Brauersdorf, 21. August 2006



Abschiedspredigt
in einem sterbenden Dorf am 26. Juni 1966 in der Kapellenschule Obernau


Von Pastor Koch, Netphen

Liebe Gemeindeglieder von Obernau!


„Halt im Gedächtnis“! Dort unten im nahen Brauersdorf stehen jetzt ein paar schmucke Häuser als Ersatz für die alten Obernauer Fachwerkhäuser, die so viel Freude und Leid, so viel Geschichten von Menschen in Jahrzehnten und Jahrhunderten gesehen haben. Aber in diesem und jenem der neuen Häuser kann man an der Wand ein Bild sehen, auf dem das alte Haus festgehalten ist und das heißt nun jeden Tag: „Halt im Gedächtnis“, was du verlassen hast! „Halt im Gedächtnis“, was nun abgebrannt und abgebrochen ist, halt im Gedächtnis die heimatliche Erde, die nun in einigen Jahren von den Wassern der neuen Talsperre überflutet sein wird.

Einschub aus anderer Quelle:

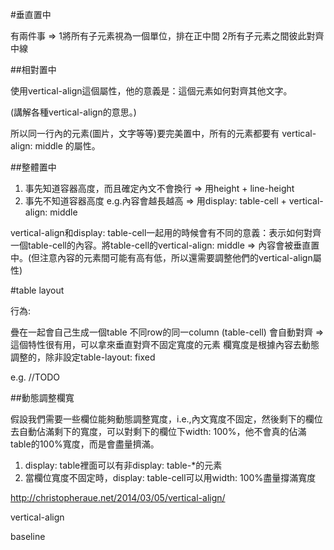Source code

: #垂直置中

有兩件事 => 1將所有子元素視為一個單位，排在正中間 2所有子元素之間彼此對齊中線

##相對置中

使用vertical-align這個屬性，他的意義是：這個元素如何對齊其他文字。

(講解各種vertical-align的意思。)

所以同一行內的元素(圖片，文字等等)要完美置中，所有的元素都要有 vertical-align: middle 的屬性。

##整體置中

1. 事先知道容器高度，而且確定內文不會換行 => 用height + line-height
2. 事先不知道容器高度 e.g.內容會越長越高 => 用display: table-cell + vertical-align: middle

vertical-align和display: table-cell一起用的時候會有不同的意義：表示如何對齊一個table-cell的內容。將table-cell的vertical-align: middle => 內容會被垂直置中。(但注意內容的元素間可能有高有低，所以還需要調整他們的vertical-align屬性)

#table layout

行為:

疊在一起會自己生成一個table
不同row的同一column (table-cell) 會自動對齊 => 這個特性很有用，可以拿來垂直對齊不固定寬度的元素
欄寬度是根據內容去動態調整的，除非設定table-layout: fixed

e.g. //TODO

##動態調整欄寬

假設我們需要一些欄位能夠動態調整寬度，i.e.,內文寬度不固定，然後剩下的欄位去自動佔滿剩下的寬度，可以對剩下的欄位下width: 100%，他不會真的佔滿table的100%寬度，而是會盡量擠滿。



1. display: table裡面可以有非display: table-*的元素
3. 當欄位寬度不固定時，display: table-cell可以用width: 100%盡量撐滿寬度


http://christopheraue.net/2014/03/05/vertical-align/

vertical-align

baseline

Halt im Gedächtnis! Wenn man in die neu eingerichteten Wohnungen der ehemaligen Einwohner von Obernau tritt, dann wird man dort nicht nur so manches Stück der Einrichtung finden, das man schon im alten Haus gesehen hat, sondern dann wird wohl auch bei längerem Verweilen ein Album oder ein Kasten mit alten Fotos hervorgeholt und dann geht’s ans Erzählen: So war es einmal! So lebten wir dort. So hart mussten wir arbeiten! Halt im Gedächtnis! Es lässt sich ja gar nicht alles auslöschen aus dem Gedächtnis, auch das je und dann mit Macht einen überfallende Heimweh nach dem stillen Dorf, lässt sich ja gar nicht mit einer Handbewegung verscheuchen. Und soll auch gar nicht so sein. Und vieles ist nützlich, wenn es nicht vergessen wird, gute und böse Jahre, gute und böse Nachbarschaft und auch das, was ein Blatt aus dem Netphener Totenbuch, anno 1834 erzählt, wie in „Jikobes“ Haus das „Nervenfieber“ oder der „Nervenschlag“ seinen Schrecken verbreitet und in dem Viertel eines Jahres fünf blühende Kinder hingerafft hat und die Mutter und den Vater dazu.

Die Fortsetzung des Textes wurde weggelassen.